Les Etats-Unis ont peut-être dissuadé Netanyahu, mais pour combien de temps? La loi ne changera pas et l’on voit mal aujourd’hui le Hamas qui proclame sa victoire -non sans quelques raisons- reprendre un combat qu’il sera sûr de perdre. Les mises en garde israéliennes n’ont pas manqué soulignant que Tsahal frappera sans retenue si des missiles sont à nouveau lancés. Dans ce cas, Washington, qui refuse que le Hamas se renforce militairement, soutiendra totalement son allié. Et les incidents « domestiques », y compris la mort d’un Palestinien en Cisjordanie ne doivent troubler ce cessez-le-feu dont le maintien est l’unique objectif.

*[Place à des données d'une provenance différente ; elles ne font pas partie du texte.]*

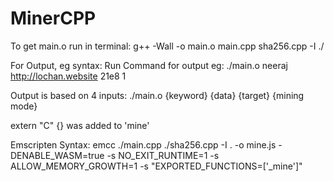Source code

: # MinerCPP

To get main.o run in terminal: g++ -Wall -o main.o main.cpp sha256.cpp -I ./

For Output, eg syntax: Run Command for output eg: ./main.o neeraj http://lochan.website 21e8 1

Output is based on 4 inputs: ./main.o {keyword} {data} {target} {mining mode}



extern "C" {} was added to 'mine'



Emscripten Syntax: emcc ./main.cpp ./sha256.cpp -I . -o mine.js -DENABLE_WASM=true -s NO_EXIT_RUNTIME=1 -s ALLOW_MEMORY_GROWTH=1  -s "EXPORTED_FUNCTIONS=['_mine']"
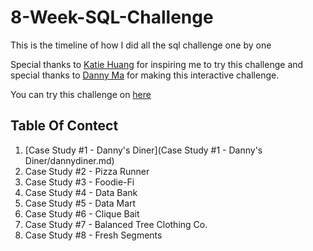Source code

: # 8-Week-SQL-Challenge
This is the timeline of how I did all the sql challenge one by one

Special thanks to [Katie Huang](https://www.linkedin.com/in/katiehuangx/) for inspiring me to try this challenge and special thanks to [Danny Ma](https://www.linkedin.com/in/datawithdanny/) for making this interactive challenge.

You can try this challenge on [here](https://8weeksqlchallenge.com/)

## Table Of Contect

1. [Case Study #1 - Danny's Diner](Case Study #1 - Danny's Diner/dannydiner.md)
3. Case Study #2 - Pizza Runner
4. Case Study #3 - Foodie-Fi
5. Case Study #4 - Data Bank
6. Case Study #5 - Data Mart
7. Case Study #6 - Clique Bait
8. Case Study #7 - Balanced Tree Clothing Co.
9. Case Study #8 - Fresh Segments

   
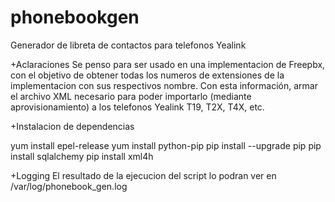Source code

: # phonebookgen
Generador de libreta de contactos para telefonos Yealink

+Aclaraciones
Se penso para ser usado en una implementacion de Freepbx, con el objetivo de obtener todas los numeros de extensiones de la implementacion con sus respectivos nombre.
Con esta información, armar el archivo XML necesario para poder importarlo (mediante aprovisionamiento) a los telefonos Yealink T19, T2X, T4X, etc.

+Instalacion de dependencias

yum install epel-release
yum install python-pip
pip install --upgrade pip
pip install sqlalchemy
pip install xml4h

+Logging
El resultado de la ejecucion del script lo podran ver en /var/log/phonebook_gen.log

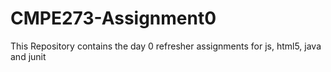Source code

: # CMPE273-Assignment0
This Repository contains the day 0 refresher assignments for js, html5, java and junit
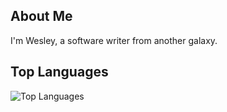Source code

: ## About Me
I'm Wesley, a software writer from another galaxy.

## Top Languages
![Top Languages](https://github-readme-stats.vercel.app/api/top-langs/?username=fco-wesley-almeida&layout=compact&theme=radical)
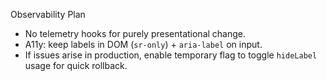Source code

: Observability Plan

- No telemetry hooks for purely presentational change.
- A11y: keep labels in DOM (`sr-only`) + `aria-label` on input.
- If issues arise in production, enable temporary flag to toggle `hideLabel` usage for quick rollback.

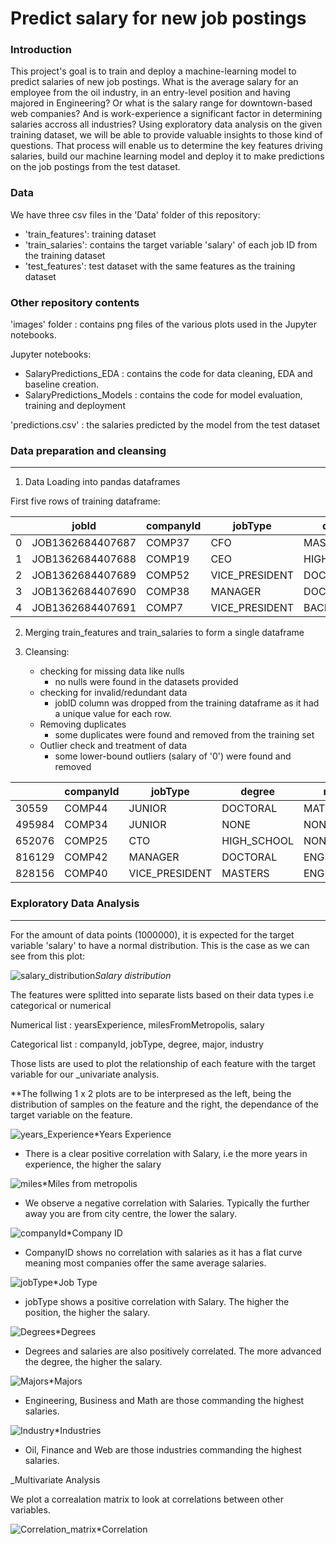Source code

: # Predict salary for new job postings



### Introduction

This project's goal is to train and deploy a machine-learning model to predict salaries of new job postings.  What is the average salary for an employee from the oil industry, in an entry-level position and having majored in Engineering?  Or what is the salary range for downtown-based web companies?  And is work-experience a significant factor in determining salaries accross all industries?  Using exploratory data analysis on the given training dataset, we will be able to provide valuable insights to those kind of questions.  That process will enable us to determine the key features driving salaries, build our machine learning model and deploy it to make predictions on the job postings from the test dataset.


### Data

We have three csv files in the 'Data' folder of this repository:

- 'train_features': training dataset 
- 'train_salaries': contains the target variable 'salary' of each job ID from the training dataset  
- 'test_features': test dataset with the same features as the training dataset

### Other repository contents


'images' folder : contains png files of the various plots used in the Jupyter notebooks.

Jupyter notebooks:

- SalaryPredictions_EDA : contains the code for data cleaning, EDA and baseline creation.
- SalaryPredictions_Models : contains the code for model evaluation, training and deployment

'predictions.csv' : the salaries predicted by the model from the test dataset


### Data preparation and cleansing

----

1. Data Loading into pandas dataframes

First five rows of training dataframe:

|    | jobId            | companyId   | jobType        | degree      | major     | industry   |   yearsExperience |   milesFromMetropolis |
|----|------------------|-------------|----------------|-------------|-----------|------------|-------------------|-----------------------|
|  0 | JOB1362684407687 | COMP37      | CFO            | MASTERS     | MATH      | HEALTH     |                10 |                    83 |
|  1 | JOB1362684407688 | COMP19      | CEO            | HIGH_SCHOOL | NONE      | WEB        |                 3 |                    73 |
|  2 | JOB1362684407689 | COMP52      | VICE_PRESIDENT | DOCTORAL    | PHYSICS   | HEALTH     |                10 |                    38 |
|  3 | JOB1362684407690 | COMP38      | MANAGER        | DOCTORAL    | CHEMISTRY | AUTO       |                 8 |                    17 |
|  4 | JOB1362684407691 | COMP7       | VICE_PRESIDENT | BACHELORS   | PHYSICS   | FINANCE    |                 8 |                    16 |


2. Merging train_features and train_salaries to form a single dataframe

3. Cleansing:
    * checking for missing data like nulls
        - no nulls were found in the datasets provided 
    * checking for invalid/redundant data 
        - jobID column was dropped from the training dataframe as it had a unique value for each row.
    * Removing duplicates
        - some duplicates were found and removed from the training set
    * Outlier check and treatment of data
        - some lower-bound outliers (salary of '0') were found and removed

|        | companyId   | jobType        | degree      | major       | industry   |   yearsExperience |   milesFromMetropolis |   salary |
|--------|-------------|----------------|-------------|-------------|------------|-------------------|-----------------------|----------|
|  30559 | COMP44      | JUNIOR         | DOCTORAL    | MATH        | AUTO       |                11 |                     7 |        0 |
| 495984 | COMP34      | JUNIOR         | NONE        | NONE        | OIL        |                 1 |                    25 |        0 |
| 652076 | COMP25      | CTO            | HIGH_SCHOOL | NONE        | AUTO       |                 6 |                    60 |        0 |
| 816129 | COMP42      | MANAGER        | DOCTORAL    | ENGINEERING | FINANCE    |                18 |                     6 |        0 |
| 828156 | COMP40      | VICE_PRESIDENT | MASTERS     | ENGINEERING | WEB        |                 3 |                    29 |        0 |




### Exploratory Data Analysis

----

For the amount of data points (1000000), it is expected for the target variable 'salary' to have a normal distribution.  This is the case as we can see from this plot:

![salary_distribution](/images/target_variable.png)*Salary distribution*


The features were splitted into separate lists based on their data types i.e categorical or numerical

Numerical list : yearsExperience, milesFromMetropolis, salary

Categorical list : companyId, jobType, degree, major, industry

Those lists are used to plot the relationship of each feature with the target variable for our _univariate analysis.

**The follwing 1 x 2 plots are to be interpresed as the left, being the distribution of samples on the feature and the right, the dependance of the target variable on the feature.

![years_Experience](/images/yearsExperience.png)*Years Experience

* There is a clear positive correlation with Salary, i.e the more years in experience, the higher the salary


![miles](/images/milesFromMetropolis.png)*Miles from metropolis

* We observe a negative correlation with Salaries. Typically the further away you are from city centre, the lower the salary.


![companyId](/images/companyId.png)*Company ID

* CompanyID shows no correlation with salaries as it has a flat curve meaning most companies offer the same average salaries.


![jobType](/images/jobType.png)*Job Type

* jobType shows a positive correlation with Salary. The higher the position, the higher the salary.


![Degrees](/images/degree.png)*Degrees

* Degrees and salaries are also positively correlated.  The more advanced the degree, the higher the salary.


![Majors](/images/major.png)*Majors

* Engineering, Business and Math are those commanding the highest salaries.


![Industry](/images/industry.png)*Industries

* Oil, Finance and Web are those industries commanding the highest salaries.



_Multivariate Analysis

We plot a correalation matrix to look at correlations between other variables.

![Correlation_matrix](/images/correlation_matrix.png)*Correlation



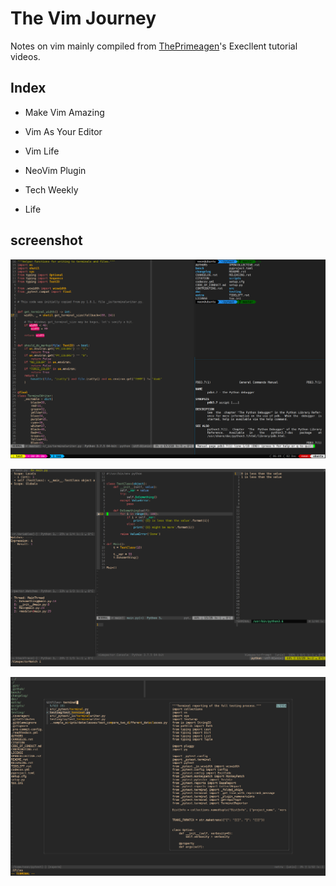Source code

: # The Vim Journey

Notes on vim mainly compiled from [ThePrimeagen](https://www.youtube.com/channel/UC8ENHE5xdFSwx71u3fDH5Xw)'s Execllent tutorial videos.



## Index

- Make Vim Amazing

- Vim As Your Editor

- Vim Life

- NeoVim Plugin

- Tech Weekly

- Life



## screenshot

![example](README.assets/example.png)

![image-20201202215425472](README.assets/image-20201202215425472.png)

![search](README.assets/search.png)


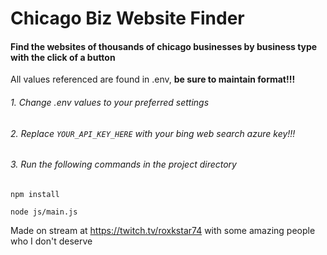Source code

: # Chicago Biz Website Finder

#### Find the websites of thousands of chicago businesses by business type with the click of a button

All values referenced are found in .env, **be sure to maintain format!!!**

###### 1. Change .env values to your preferred settings

###### 2. Replace `YOUR_API_KEY_HERE` with your bing web search azure key!!!

###### 3. Run the following commands in the project directory

`npm install`

`node js/main.js`

Made on stream at https://twitch.tv/roxkstar74 with some amazing people who I don't deserve
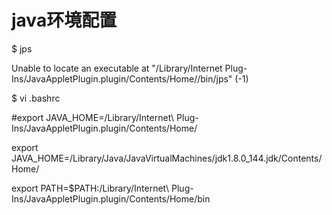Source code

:# java环境配置

$ jps

Unable to locate an executable at "/Library/Internet Plug-Ins/JavaAppletPlugin.plugin/Contents/Home//bin/jps" \(-1\)

$ vi .bashrc

\#export JAVA\_HOME=/Library/Internet\ Plug-Ins/JavaAppletPlugin.plugin/Contents/Home/

export JAVA\_HOME=/Library/Java/JavaVirtualMachines/jdk1.8.0\_144.jdk/Contents/Home/

export PATH=$PATH:/Library/Internet\ Plug-Ins/JavaAppletPlugin.plugin/Contents/Home/bin



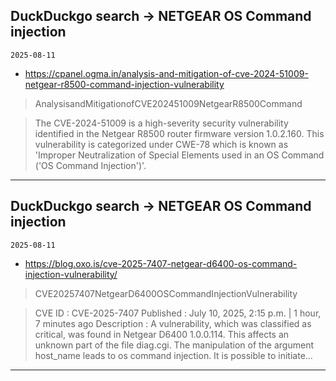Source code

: ## DuckDuckgo search -> NETGEAR OS Command injection
`2025-08-11`

* https://cpanel.ogma.in/analysis-and-mitigation-of-cve-2024-51009-netgear-r8500-command-injection-vulnerability

<blockquote>
 AnalysisandMitigationofCVE202451009NetgearR8500Command
</blockquote>
<blockquote>
The CVE-2024-51009 is a high-severity security vulnerability identified in the Netgear R8500 router firmware version 1.0.2.160. This vulnerability is categorized under CWE-78 which is known as 'Improper Neutralization of Special Elements used in an OS Command ('OS Command Injection')'.
</blockquote>

---

## DuckDuckgo search -> NETGEAR OS Command injection
`2025-08-11`

* https://blog.oxo.is/cve-2025-7407-netgear-d6400-os-command-injection-vulnerability/

<blockquote>
 CVE20257407NetgearD6400OSCommandInjectionVulnerability
</blockquote>
<blockquote>
CVE ID : CVE-2025-7407 Published : July 10, 2025, 2:15 p.m. | 1 hour, 7 minutes ago Description : A vulnerability, which was classified as critical, was found in Netgear D6400 1.0.0.114. This affects an unknown part of the file diag.cgi. The manipulation of the argument host_name leads to os command injection. It is possible to initiate...
</blockquote>

---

Aujourd’hui, et pour la première fois de puis treize ans, le ministre israélien des Affaires étrangères Gabriel Ashkenazi est au Caire pour rencontrer son homologue égyptien Sameh Choukri et le chef des services de renseignement égyptien est à Jérusalem où il a vu Netanyahu, et à Ramallah. Un unique but: renforcer le cessez-le-feu. Samedi, l’Égypte, médiateur entre Israël et Gaza, a informé le Hamas qu’une trêve avec l’Etat hébreu devait inclure la remise des corps de deux soldats tués en 2014 ainsi que le retour de deux citoyens israéliens capturés l’un en 2014, l’autre en 2015.
Dans ce contexte, les expulsions reprendront tôt ou tard et ne feront réagir que par des mots…
La fin de Netanyahu?
Ce soir en Israël, les choses pourraient bouger: Naftali Bennett, leader du parti Yamina et « faiseur de roi » a annoncé cet après-midi, selon les médias, qu’il avait rallié le « bloc du changement » qui évince Benjamin Netanyahu. Il a annoncé ce soir cet accord avec Yesh Atid -« Il y a un futur » de Yaîr Lapid- « sur une coalition gouvernementale dans le cadre de laquelle il serait Premier ministre jusqu’en septembre 2023, avant de céder la place pour deux autre années à Yaïr Lapid. » « Nous avons des lignes rouges et nous les ferons respecter. Nous ne céderons pas de territoire et nous ne porterons pas atteinte à l’identité juive de l’État d’Israël. Il est facile de se retrancher et d’attiser les flammes [de la division interne] comme le font les autres. Mais c’est ainsi que l’on déchire la nation » avait-il affirmé auparavant à ses députés pour les convaincre de son bon choix.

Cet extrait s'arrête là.